Israel rejects such accusations and maintains that it is carrying out its military operations in both Gaza and Lebanon in accordance with international law.

But Jilani said that "many of our staff, including doctors and nurses... were detained, were taken for weeks (and) were tortured".

Since the war began, 34 PRCS staff and volunteers have been killed in Gaza, and another two in the West Bank, "most of them while serving", he said.

Four other staff members are still being held, their whereabouts and condition unknown.

Jilani warned that the disregard for basic international law in the expanding conflict was eroding the belief that such laws even exist.

A "huge casualty of this war", he said, "is the belief within the Middle East that there is no international law".

- 'Unbelievable' -

Uri Shacham, chief of staff at the Israeli's emergency aid organization Magen David Adom (MDA), also decried the total disregard for laws requiring the protection of humanitarians.

- Gaza scenario looming -

The Red Cross in Lebanon, where for the past month Israel has been launching ground operations and dramatically escalating its airstrikes against Hezbollah, also condemned the slide.

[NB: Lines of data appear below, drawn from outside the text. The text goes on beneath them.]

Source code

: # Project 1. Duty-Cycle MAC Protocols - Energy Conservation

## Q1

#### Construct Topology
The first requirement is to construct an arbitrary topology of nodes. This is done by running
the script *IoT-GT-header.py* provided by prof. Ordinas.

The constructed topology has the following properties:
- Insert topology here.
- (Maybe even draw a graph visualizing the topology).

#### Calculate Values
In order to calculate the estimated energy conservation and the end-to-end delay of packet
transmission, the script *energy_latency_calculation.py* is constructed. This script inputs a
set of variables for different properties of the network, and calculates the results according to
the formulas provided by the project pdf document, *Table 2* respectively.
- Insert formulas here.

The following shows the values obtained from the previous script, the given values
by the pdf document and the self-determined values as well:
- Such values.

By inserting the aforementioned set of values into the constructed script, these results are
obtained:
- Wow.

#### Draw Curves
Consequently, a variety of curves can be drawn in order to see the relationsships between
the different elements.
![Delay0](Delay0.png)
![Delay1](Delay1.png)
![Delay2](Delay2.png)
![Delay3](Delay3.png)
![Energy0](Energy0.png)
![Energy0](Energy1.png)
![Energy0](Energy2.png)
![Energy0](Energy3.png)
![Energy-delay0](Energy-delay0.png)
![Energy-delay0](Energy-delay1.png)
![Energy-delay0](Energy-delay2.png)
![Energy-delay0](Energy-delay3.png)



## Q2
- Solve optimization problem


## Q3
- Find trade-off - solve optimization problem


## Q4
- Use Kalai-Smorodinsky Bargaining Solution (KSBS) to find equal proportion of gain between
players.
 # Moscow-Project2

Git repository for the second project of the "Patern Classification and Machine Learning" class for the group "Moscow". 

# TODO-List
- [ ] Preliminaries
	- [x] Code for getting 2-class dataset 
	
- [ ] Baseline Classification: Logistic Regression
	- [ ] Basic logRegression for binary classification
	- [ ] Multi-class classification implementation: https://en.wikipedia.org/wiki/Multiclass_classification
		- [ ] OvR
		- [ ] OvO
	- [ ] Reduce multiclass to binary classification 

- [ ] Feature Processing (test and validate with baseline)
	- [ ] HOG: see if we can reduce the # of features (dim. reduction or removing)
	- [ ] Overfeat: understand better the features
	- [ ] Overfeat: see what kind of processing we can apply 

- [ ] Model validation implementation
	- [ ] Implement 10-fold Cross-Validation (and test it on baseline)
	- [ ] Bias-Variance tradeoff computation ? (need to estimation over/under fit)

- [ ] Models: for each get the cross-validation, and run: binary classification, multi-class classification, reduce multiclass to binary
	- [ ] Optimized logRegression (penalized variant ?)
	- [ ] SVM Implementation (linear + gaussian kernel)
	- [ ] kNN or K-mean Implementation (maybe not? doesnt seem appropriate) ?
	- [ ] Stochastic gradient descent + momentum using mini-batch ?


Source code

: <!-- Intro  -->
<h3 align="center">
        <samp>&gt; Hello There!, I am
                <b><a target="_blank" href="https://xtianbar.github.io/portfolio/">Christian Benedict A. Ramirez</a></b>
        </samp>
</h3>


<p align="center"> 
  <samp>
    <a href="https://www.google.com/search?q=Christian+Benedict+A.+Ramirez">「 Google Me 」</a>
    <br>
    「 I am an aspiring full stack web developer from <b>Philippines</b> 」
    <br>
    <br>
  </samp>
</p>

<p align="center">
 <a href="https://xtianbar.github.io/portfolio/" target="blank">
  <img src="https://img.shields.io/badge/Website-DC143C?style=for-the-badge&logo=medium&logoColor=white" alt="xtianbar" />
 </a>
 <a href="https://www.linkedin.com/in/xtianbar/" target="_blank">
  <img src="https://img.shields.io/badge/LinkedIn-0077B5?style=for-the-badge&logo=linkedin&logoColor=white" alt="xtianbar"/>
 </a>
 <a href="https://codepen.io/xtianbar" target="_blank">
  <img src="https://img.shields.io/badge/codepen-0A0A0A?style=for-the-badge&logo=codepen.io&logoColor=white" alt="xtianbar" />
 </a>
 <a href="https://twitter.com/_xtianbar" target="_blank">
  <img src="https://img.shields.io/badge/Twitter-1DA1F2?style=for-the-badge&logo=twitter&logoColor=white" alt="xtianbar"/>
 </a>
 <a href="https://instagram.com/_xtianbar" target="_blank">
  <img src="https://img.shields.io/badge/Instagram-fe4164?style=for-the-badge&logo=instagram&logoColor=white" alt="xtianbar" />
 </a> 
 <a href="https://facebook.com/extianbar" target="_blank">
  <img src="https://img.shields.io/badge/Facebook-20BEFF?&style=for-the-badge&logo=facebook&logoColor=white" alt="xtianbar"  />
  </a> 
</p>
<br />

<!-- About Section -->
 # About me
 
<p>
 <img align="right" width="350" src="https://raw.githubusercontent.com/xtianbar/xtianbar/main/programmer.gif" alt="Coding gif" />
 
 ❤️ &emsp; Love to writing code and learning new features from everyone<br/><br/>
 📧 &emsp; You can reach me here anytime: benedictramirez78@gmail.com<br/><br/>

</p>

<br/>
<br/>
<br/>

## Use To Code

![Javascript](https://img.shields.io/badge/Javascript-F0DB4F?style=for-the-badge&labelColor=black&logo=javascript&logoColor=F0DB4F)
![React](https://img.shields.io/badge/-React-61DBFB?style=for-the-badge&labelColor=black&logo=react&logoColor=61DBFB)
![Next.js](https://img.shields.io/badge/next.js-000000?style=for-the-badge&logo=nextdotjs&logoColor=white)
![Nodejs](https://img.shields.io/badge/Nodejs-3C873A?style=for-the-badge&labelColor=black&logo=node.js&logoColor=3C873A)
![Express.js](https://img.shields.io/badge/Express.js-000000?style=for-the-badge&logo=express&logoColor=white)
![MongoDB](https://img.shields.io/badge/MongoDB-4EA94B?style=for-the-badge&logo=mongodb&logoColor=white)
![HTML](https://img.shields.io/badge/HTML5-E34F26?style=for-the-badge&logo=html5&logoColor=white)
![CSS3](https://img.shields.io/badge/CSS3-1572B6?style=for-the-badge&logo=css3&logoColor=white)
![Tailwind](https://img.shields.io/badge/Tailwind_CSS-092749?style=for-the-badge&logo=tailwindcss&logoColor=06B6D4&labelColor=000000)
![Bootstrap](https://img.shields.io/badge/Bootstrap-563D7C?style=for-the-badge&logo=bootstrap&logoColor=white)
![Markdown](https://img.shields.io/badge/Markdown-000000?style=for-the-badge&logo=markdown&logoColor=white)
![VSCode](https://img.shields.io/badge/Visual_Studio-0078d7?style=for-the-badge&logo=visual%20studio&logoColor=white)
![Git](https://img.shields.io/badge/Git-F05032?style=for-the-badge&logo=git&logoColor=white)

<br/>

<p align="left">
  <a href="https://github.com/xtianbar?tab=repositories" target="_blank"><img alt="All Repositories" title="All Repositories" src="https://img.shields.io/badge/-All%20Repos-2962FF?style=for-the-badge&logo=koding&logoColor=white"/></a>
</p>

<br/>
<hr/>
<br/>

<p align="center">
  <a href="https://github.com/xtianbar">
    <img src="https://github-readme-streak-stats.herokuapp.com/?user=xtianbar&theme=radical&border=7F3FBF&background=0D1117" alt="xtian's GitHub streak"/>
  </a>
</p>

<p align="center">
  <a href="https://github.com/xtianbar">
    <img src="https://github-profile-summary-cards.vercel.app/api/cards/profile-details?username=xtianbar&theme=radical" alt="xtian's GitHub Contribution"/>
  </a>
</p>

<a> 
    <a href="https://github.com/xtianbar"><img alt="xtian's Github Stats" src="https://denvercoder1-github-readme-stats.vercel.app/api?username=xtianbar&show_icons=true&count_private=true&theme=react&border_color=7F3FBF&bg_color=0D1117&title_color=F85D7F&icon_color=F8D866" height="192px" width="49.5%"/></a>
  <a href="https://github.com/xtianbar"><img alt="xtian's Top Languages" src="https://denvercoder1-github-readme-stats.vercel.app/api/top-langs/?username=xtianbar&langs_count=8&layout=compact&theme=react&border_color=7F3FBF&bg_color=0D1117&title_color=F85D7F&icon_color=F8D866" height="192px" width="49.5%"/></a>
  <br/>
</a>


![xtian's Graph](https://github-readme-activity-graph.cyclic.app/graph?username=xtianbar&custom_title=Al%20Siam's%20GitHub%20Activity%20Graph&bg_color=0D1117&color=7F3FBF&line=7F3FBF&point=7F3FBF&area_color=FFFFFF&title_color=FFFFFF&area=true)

Thirteen of its volunteers have been recently injured on ambulance missions.

One of its top officials, Samar Abou Jaoudeh, told AFP that they did not appear to have been targeted directly.

"But nevertheless, not being able to reach the injured people, and (missiles) hitting right in front of an ambulance is also not respecting IHL," she said, stressing the urgent need to ensure more respect for international law on the ground.

Abou Jaoudeh feared Lebanon, where at least 1,620 people have been killed since September 23, according to an AFP tally based on official figures, could suffer the same fate as Gaza.

"We hope that no country would face anything that Gaza is facing now, but unfortunately a bit of that scenario is beginning to be similar in Lebanon," she said.

The Lebanese Red Cross, she said, was preparing "for all scenarios... but we just hope that it wouldn't reach this point".